:: Material supplied ::
= = =

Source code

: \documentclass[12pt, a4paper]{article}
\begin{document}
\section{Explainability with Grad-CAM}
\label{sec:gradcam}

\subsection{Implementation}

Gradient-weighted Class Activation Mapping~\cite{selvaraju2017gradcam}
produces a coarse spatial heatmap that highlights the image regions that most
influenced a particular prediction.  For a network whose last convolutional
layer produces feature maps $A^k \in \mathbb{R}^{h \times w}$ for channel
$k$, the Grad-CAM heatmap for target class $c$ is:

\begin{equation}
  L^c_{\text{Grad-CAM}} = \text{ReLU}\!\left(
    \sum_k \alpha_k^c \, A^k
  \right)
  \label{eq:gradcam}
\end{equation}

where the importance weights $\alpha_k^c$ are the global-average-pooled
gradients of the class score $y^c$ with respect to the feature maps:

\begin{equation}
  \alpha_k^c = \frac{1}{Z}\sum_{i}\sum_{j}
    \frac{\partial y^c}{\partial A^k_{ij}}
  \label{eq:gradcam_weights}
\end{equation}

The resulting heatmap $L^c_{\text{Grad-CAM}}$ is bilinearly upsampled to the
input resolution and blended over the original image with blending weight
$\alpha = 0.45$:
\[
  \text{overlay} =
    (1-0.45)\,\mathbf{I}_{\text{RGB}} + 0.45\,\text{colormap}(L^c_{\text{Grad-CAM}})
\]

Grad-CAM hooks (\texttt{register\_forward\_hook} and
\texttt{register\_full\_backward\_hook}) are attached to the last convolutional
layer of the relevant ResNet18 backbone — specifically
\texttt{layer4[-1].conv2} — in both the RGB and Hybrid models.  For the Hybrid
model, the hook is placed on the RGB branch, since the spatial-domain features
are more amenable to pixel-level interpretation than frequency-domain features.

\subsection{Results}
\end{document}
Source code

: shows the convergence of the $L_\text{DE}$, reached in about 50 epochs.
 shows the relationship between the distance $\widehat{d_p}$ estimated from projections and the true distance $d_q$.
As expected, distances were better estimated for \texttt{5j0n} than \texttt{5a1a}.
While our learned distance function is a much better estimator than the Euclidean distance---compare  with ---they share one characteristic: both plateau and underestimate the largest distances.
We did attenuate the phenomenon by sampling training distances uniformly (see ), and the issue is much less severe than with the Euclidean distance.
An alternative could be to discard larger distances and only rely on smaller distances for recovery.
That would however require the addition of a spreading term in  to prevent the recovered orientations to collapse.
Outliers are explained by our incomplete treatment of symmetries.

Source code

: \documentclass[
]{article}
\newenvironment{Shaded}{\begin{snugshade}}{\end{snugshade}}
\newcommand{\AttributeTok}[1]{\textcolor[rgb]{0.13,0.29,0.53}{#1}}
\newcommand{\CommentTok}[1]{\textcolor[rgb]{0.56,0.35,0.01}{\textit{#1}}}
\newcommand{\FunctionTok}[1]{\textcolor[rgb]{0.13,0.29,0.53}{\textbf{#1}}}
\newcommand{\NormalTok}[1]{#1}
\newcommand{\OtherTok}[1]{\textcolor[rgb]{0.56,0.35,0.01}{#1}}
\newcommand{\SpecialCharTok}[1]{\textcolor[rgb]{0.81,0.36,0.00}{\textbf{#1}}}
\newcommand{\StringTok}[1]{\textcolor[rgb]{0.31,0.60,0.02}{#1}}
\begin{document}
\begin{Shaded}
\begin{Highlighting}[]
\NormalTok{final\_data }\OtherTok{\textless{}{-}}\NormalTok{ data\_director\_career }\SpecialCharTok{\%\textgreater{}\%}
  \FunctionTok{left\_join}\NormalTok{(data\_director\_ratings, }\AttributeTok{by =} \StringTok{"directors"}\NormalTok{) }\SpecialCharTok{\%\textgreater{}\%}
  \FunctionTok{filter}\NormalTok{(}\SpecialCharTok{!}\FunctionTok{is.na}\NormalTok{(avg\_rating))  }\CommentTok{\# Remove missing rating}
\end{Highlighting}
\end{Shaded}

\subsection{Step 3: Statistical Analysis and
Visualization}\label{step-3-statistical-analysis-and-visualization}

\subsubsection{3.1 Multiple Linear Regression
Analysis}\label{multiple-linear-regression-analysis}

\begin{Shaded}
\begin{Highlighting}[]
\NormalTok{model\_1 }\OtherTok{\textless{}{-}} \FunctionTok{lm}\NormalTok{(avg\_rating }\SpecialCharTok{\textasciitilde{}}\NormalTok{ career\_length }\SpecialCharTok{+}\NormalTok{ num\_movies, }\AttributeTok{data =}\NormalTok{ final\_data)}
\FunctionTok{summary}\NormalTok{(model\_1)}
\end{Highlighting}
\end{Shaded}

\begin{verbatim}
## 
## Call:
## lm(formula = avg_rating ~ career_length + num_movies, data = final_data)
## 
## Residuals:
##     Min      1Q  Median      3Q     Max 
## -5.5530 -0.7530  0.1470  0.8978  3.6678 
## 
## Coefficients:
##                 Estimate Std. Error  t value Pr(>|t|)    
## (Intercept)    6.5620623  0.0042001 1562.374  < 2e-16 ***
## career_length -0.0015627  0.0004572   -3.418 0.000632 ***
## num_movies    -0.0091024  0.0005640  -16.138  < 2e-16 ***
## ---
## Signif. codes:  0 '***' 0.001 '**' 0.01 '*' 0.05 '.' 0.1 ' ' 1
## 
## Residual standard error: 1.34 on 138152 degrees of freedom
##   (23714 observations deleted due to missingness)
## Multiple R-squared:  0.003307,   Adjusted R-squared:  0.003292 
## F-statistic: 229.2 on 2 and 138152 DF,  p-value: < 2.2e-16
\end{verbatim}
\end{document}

= = =

:: Assigned task ::
Go through the lines above and count those that include "register"; give the total and nothing more.

:: Response below ::
2